**REQUIRED ACTION**
Output the data word for word. Begin at its first line and end at the line with "INCLude I<original mesh>".

(Dataset entries)
━━━━━━

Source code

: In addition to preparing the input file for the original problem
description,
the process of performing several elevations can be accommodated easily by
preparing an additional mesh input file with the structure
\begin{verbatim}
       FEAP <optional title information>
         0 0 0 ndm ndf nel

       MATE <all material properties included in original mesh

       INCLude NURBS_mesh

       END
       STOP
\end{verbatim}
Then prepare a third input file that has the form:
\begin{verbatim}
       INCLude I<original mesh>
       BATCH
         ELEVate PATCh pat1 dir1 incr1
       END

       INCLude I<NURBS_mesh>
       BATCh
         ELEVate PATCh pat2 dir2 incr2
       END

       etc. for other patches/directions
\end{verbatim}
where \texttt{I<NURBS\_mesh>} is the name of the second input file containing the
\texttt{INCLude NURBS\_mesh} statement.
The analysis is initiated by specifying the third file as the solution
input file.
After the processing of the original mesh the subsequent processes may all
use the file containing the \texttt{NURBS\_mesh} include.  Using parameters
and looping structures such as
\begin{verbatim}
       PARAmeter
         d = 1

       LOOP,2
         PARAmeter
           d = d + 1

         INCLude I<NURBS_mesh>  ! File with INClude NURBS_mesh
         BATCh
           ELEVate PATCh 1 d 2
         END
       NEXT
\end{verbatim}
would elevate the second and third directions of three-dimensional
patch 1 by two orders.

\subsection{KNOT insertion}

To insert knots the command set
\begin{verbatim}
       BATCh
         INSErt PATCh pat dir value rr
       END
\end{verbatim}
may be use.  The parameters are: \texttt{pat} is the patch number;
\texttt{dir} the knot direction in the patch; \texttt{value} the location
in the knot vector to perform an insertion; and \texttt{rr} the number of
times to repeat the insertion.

━━━━━━

**TASK RESPONSE**
Source code

: In addition to preparing the input file for the original problem
description,
the process of performing several elevations can be accommodated easily by
preparing an additional mesh input file with the structure
\begin{verbatim}
       FEAP <optional title information>
         0 0 0 ndm ndf nel

       MATE <all material properties included in original mesh

       INCLude NURBS_mesh

       END
       STOP
\end{verbatim}
Then prepare a third input file that has the form:
\begin{verbatim}
       INCLude I<original mesh>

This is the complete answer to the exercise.